As before we look at transformed scales too.
In short, the conclusion that method 2 is systematically better than method 1 is confirmed as robust under use of mean or median and under use of original and strongly transformed scales.
On the question of significance tests, I suggest that a general solution is to convert this to a different but related problem: find a confidence interval for the mean difference, that mean being something we can calculate on whatever scale we please.
I did this in Stata. The code should seem not too cryptic to those enamoured of other software.
* original measurements: score 1 - score 2
. bootstrap, reps(1000) nodots: mean sdiff
(running mean on estimation sample)
Mean estimation Number of obs = 4,252
Replications = 1,000
--------------------------------------------------------------
| Observed Bootstrap Normal-based
| Mean Std. Err. [95% Conf. Interval]
-------------+------------------------------------------------
sdiff | .074044 .0047372 .0647593 .0833286
--------------------------------------------------------------
. estat bootstrap, all
Mean estimation Number of obs = 4,252
Replications = 1000
------------------------------------------------------------------------------
| Observed Bootstrap
| Mean Bias Std. Err. [95% Conf. Interval]

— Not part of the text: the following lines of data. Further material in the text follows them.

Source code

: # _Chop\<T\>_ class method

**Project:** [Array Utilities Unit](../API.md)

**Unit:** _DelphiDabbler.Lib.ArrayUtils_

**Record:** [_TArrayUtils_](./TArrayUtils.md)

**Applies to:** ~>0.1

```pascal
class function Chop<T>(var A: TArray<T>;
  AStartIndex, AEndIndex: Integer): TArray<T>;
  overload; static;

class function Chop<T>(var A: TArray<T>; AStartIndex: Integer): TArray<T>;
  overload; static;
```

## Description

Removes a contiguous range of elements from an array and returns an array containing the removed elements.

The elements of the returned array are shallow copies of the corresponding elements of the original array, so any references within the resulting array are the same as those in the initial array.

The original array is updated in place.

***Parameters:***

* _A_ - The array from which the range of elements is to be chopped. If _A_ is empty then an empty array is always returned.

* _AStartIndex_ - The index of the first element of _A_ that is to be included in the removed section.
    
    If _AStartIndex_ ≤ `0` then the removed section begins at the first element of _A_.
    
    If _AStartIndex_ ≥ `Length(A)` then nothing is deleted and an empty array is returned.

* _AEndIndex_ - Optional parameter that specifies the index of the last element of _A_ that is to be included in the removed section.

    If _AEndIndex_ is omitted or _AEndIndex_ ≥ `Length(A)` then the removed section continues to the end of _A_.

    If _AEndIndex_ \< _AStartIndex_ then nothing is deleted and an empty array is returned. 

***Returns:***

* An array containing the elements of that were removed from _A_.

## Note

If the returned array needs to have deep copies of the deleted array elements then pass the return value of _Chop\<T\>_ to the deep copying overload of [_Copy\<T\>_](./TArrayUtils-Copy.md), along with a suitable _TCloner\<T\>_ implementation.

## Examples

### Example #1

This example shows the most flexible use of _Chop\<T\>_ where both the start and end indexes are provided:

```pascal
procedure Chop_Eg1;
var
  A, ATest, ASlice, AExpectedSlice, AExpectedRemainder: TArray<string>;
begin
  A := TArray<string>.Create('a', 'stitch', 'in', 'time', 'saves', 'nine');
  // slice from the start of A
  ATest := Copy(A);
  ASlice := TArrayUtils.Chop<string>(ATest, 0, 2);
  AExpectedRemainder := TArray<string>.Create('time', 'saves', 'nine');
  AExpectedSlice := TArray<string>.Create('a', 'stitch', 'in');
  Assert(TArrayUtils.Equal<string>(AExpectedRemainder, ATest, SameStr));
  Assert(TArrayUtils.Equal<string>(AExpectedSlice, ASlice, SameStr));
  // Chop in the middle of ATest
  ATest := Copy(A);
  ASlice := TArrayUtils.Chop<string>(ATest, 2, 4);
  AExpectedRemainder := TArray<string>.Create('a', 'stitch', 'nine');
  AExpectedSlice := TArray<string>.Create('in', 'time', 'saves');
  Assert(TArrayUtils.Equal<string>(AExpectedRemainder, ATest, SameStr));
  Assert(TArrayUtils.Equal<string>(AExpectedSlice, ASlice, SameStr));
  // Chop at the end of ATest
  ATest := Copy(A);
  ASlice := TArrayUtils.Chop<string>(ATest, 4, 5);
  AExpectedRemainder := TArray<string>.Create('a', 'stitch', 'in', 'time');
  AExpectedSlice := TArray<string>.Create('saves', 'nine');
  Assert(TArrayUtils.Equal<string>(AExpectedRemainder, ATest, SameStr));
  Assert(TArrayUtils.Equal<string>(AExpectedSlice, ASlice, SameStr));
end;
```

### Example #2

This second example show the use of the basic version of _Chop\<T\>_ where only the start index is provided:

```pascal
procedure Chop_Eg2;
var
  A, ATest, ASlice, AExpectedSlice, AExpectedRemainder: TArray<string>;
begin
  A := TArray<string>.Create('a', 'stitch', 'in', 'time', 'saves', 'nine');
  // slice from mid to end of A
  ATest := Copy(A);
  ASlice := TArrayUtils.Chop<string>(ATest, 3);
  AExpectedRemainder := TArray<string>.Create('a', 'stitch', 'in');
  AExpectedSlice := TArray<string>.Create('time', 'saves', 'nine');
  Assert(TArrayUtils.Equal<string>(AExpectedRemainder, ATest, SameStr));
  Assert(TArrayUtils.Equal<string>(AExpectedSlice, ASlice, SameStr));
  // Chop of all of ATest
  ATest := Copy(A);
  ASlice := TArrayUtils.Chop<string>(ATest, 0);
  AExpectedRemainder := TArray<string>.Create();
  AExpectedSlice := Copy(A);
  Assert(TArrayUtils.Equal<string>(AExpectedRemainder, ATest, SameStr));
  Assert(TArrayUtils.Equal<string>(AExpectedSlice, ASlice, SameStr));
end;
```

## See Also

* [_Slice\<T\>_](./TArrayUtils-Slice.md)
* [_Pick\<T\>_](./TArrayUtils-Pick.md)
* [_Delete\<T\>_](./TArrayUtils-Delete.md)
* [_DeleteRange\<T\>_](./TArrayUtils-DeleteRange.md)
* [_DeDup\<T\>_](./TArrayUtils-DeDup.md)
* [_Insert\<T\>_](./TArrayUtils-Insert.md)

-------------+----------------------------------------------------------------
sdiff | .07404398 -.0000625 .00473716 .0647593 .0833286 (N)
| .0649868 .0836285 (P)
| .0650588 .0838786 (BC)
------------------------------------------------------------------------------
(N) normal confidence interval
(P) percentile confidence interval
(BC) bias-corrected confidence interval
* difference of 4th powers
. gen pdiff = p4_score2 - p4_score1
. bootstrap, reps(1000) nodots : mean pdiff
(running mean on estimation sample)
Mean estimation Number of obs = 4,252
Replications = 1,000
--------------------------------------------------------------
| Observed Bootstrap Normal-based
| Mean Std. Err. [95% Conf. Interval]
-------------+------------------------------------------------
pdiff | .1058628 .0075672 .0910314 .1206942
--------------------------------------------------------------
. estat bootstrap, all
Mean estimation Number of obs = 4,252
Replications = 1000
------------------------------------------------------------------------------
| Observed Bootstrap
| Mean Bias Std. Err. [95% Conf. Interval]

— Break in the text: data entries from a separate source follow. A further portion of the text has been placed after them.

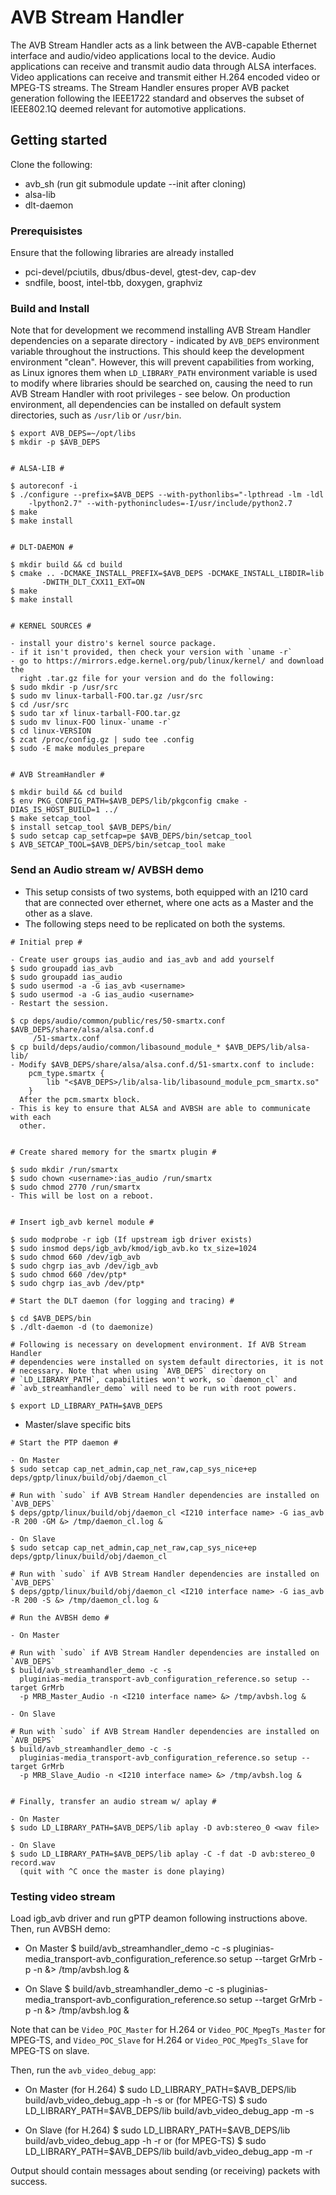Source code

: # AVB Stream Handler

The AVB Stream Handler acts as a link between the AVB-capable Ethernet
interface and audio/video applications local to the device. Audio
applications can receive and transmit audio data through ALSA interfaces.
Video applications can receive and transmit either H.264 encoded video or
MPEG-TS streams. The Stream Handler ensures proper AVB packet generation
following the IEEE1722 standard and observes the subset of IEEE802.1Q
deemed relevant for automotive applications.

## Getting started

Clone the following:
* avb_sh (run git submodule update --init after cloning)
* alsa-lib
* dlt-daemon

### Prerequisistes

Ensure that the following libraries are already installed
* pci-devel/pciutils, dbus/dbus-devel, gtest-dev, cap-dev
* sndfile, boost, intel-tbb, doxygen, graphviz

### Build and Install

Note that for development we recommend installing AVB Stream Handler
dependencies on a separate directory - indicated by `AVB_DEPS` environment
variable throughout the instructions. This should keep the development
environment "clean". However, this will prevent capabilities from working,
as Linux ignores them when `LD_LIBRARY_PATH` environment variable is used
to modify where libraries should be searched on, causing the need to run
AVB Stream Handler with root privileges - see below.
On production environment, all dependencies can be installed on default
system directories, such as `/usr/lib` or `/usr/bin`.

```
$ export AVB_DEPS=~/opt/libs
$ mkdir -p $AVB_DEPS


# ALSA-LIB #

$ autoreconf -i
$ ./configure --prefix=$AVB_DEPS --with-pythonlibs="-lpthread -lm -ldl
    -lpython2.7" --with-pythonincludes=-I/usr/include/python2.7
$ make
$ make install


# DLT-DAEMON #

$ mkdir build && cd build
$ cmake .. -DCMAKE_INSTALL_PREFIX=$AVB_DEPS -DCMAKE_INSTALL_LIBDIR=lib
	   -DWITH_DLT_CXX11_EXT=ON
$ make
$ make install


# KERNEL SOURCES #

- install your distro's kernel source package.
- if it isn't provided, then check your version with `uname -r`
- go to https://mirrors.edge.kernel.org/pub/linux/kernel/ and download the
  right .tar.gz file for your version and do the following:
$ sudo mkdir -p /usr/src
$ sudo mv linux-tarball-FOO.tar.gz /usr/src
$ cd /usr/src
$ sudo tar xf linux-tarball-FOO.tar.gz
$ sudo mv linux-FOO linux-`uname -r`
$ cd linux-VERSION
$ zcat /proc/config.gz | sudo tee .config
$ sudo -E make modules_prepare


# AVB StreamHandler #

$ mkdir build && cd build
$ env PKG_CONFIG_PATH=$AVB_DEPS/lib/pkgconfig cmake -DIAS_IS_HOST_BUILD=1 ../
$ make setcap_tool
$ install setcap_tool $AVB_DEPS/bin/
$ sudo setcap cap_setfcap=pe $AVB_DEPS/bin/setcap_tool
$ AVB_SETCAP_TOOL=$AVB_DEPS/bin/setcap_tool make
```

### Send an Audio stream w/ AVBSH demo

* This setup consists of two systems, both equipped with an I210 card that
  are connected over ethernet, where one acts as a Master and the other as
  a slave.
* The following steps need to be replicated on both the systems.
```
# Initial prep #

- Create user groups ias_audio and ias_avb and add yourself
$ sudo groupadd ias_avb
$ sudo groupadd ias_audio
$ sudo usermod -a -G ias_avb <username>
$ sudo usermod -a -G ias_audio <username>
- Restart the session.

$ cp deps/audio/common/public/res/50-smartx.conf $AVB_DEPS/share/alsa/alsa.conf.d
     /51-smartx.conf
$ cp build/deps/audio/common/libasound_module_* $AVB_DEPS/lib/alsa-lib/
- Modify $AVB_DEPS/share/alsa/alsa.conf.d/51-smartx.conf to include:
	pcm_type.smartx {
		lib "<$AVB_DEPS>/lib/alsa-lib/libasound_module_pcm_smartx.so"
	}
  After the pcm.smartx block.
- This is key to ensure that ALSA and AVBSH are able to communicate with each
  other.


# Create shared memory for the smartx plugin #

$ sudo mkdir /run/smartx
$ sudo chown <username>:ias_audio /run/smartx
$ sudo chmod 2770 /run/smartx
- This will be lost on a reboot.


# Insert igb_avb kernel module #

$ sudo modprobe -r igb (If upstream igb driver exists)
$ sudo insmod deps/igb_avb/kmod/igb_avb.ko tx_size=1024
$ sudo chmod 660 /dev/igb_avb
$ sudo chgrp ias_avb /dev/igb_avb
$ sudo chmod 660 /dev/ptp*
$ sudo chgrp ias_avb /dev/ptp*

# Start the DLT daemon (for logging and tracing) #

$ cd $AVB_DEPS/bin
$ ./dlt-daemon -d (to daemonize)

# Following is necessary on development environment. If AVB Stream Handler
# dependencies were installed on system default directories, it is not
# necessary. Note that when using `AVB_DEPS` directory on
# `LD_LIBRARY_PATH`, capabilities won't work, so `daemon_cl` and
# `avb_streamhandler_demo` will need to be run with root powers.

$ export LD_LIBRARY_PATH=$AVB_DEPS
```

* Master/slave specific bits
```
# Start the PTP daemon #

- On Master
$ sudo setcap cap_net_admin,cap_net_raw,cap_sys_nice+ep deps/gptp/linux/build/obj/daemon_cl

# Run with `sudo` if AVB Stream Handler dependencies are installed on `AVB_DEPS`
$ deps/gptp/linux/build/obj/daemon_cl <I210 interface name> -G ias_avb -R 200 -GM &> /tmp/daemon_cl.log &

- On Slave
$ sudo setcap cap_net_admin,cap_net_raw,cap_sys_nice+ep deps/gptp/linux/build/obj/daemon_cl

# Run with `sudo` if AVB Stream Handler dependencies are installed on `AVB_DEPS`
$ deps/gptp/linux/build/obj/daemon_cl <I210 interface name> -G ias_avb -R 200 -S &> /tmp/daemon_cl.log &

# Run the AVBSH demo #

- On Master

# Run with `sudo` if AVB Stream Handler dependencies are installed on `AVB_DEPS`
$ build/avb_streamhandler_demo -c -s
  pluginias-media_transport-avb_configuration_reference.so setup --target GrMrb
  -p MRB_Master_Audio -n <I210 interface name> &> /tmp/avbsh.log &

- On Slave

# Run with `sudo` if AVB Stream Handler dependencies are installed on `AVB_DEPS`
$ build/avb_streamhandler_demo -c -s
  pluginias-media_transport-avb_configuration_reference.so setup --target GrMrb
  -p MRB_Slave_Audio -n <I210 interface name> &> /tmp/avbsh.log &


# Finally, transfer an audio stream w/ aplay #

- On Master
$ sudo LD_LIBRARY_PATH=$AVB_DEPS/lib aplay -D avb:stereo_0 <wav file>

- On Slave
$ sudo LD_LIBRARY_PATH=$AVB_DEPS/lib aplay -C -f dat -D avb:stereo_0 record.wav
  (quit with ^C once the master is done playing)
```

### Testing video stream

Load igb_avb driver and run gPTP deamon following instructions above. Then,
run AVBSH demo:

- On Master
$ build/avb_streamhandler_demo -c -s
  pluginias-media_transport-avb_configuration_reference.so setup --target GrMrb
  -p <video-profile-master> -n <I210 interface name> &> /tmp/avbsh.log &

- On Slave
$ build/avb_streamhandler_demo -c -s
  pluginias-media_transport-avb_configuration_reference.so setup --target GrMrb
  -p <video-profile-slave> -n <I210 interface name> &> /tmp/avbsh.log &

Note that <video-profile-master> can be `Video_POC_Master` for H.264 or
`Video_POC_MpegTs_Master` for MPEG-TS, and `Video_POC_Slave` for H.264 or
`Video_POC_MpegTs_Slave` for MPEG-TS on slave.

Then, run the `avb_video_debug_app`:

- On Master (for H.264)
$ sudo LD_LIBRARY_PATH=$AVB_DEPS/lib build/avb_video_debug_app -h -s
or (for MPEG-TS)
$ sudo LD_LIBRARY_PATH=$AVB_DEPS/lib build/avb_video_debug_app -m -s

- On Slave (for H.264)
$ sudo LD_LIBRARY_PATH=$AVB_DEPS/lib build/avb_video_debug_app -h -r
or (for MPEG-TS)
$ sudo LD_LIBRARY_PATH=$AVB_DEPS/lib build/avb_video_debug_app -m -r

Output should contain messages about sending (or receiving) packets with
success.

-------------+----------------------------------------------------------------
pdiff | .1058628 .0004516 .00756718 .0910314 .1206942 (N)
| .0910895 .1211185 (P)
| .0905725 .1203873 (BC)
------------------------------------------------------------------------------
(N) normal confidence interval
(P) percentile confidence interval
(BC) bias-corrected confidence interval
Firing all possible shotguns, it can be seen that no reasonable confidence interval goes anywhere near 0, so even extreme sceptics should be convinced that means differ.

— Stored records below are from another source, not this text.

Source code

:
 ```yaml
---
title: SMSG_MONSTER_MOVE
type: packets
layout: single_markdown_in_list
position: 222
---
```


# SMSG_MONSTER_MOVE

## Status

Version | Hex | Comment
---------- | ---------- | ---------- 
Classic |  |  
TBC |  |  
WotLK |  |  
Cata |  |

EDIT: These comments appeared in an earlier version but now seem
off-target. They are kept for anyone trying to make sense of earlier discussion.
Feed your values to a paired $t$-test and to more appropriate beta
regressions and to generalised linear models with binomial
distributions, power links and robust standard errors. My prediction
is that figures of merit (e.g. $t$ or $z$ statistics) will remain
about the same.
What is more diverting is that your plot of differences suggests much
more structure than just method 2 scoring higher. If that's true, then
comparison of means alone is a very limited basis for comparison. I
would want to see method 2 smoothed as a function of method 1 and vice
versa. There are also pertinent exploratory methods that treat the
outcomes symmetrically. See e.g. this paper.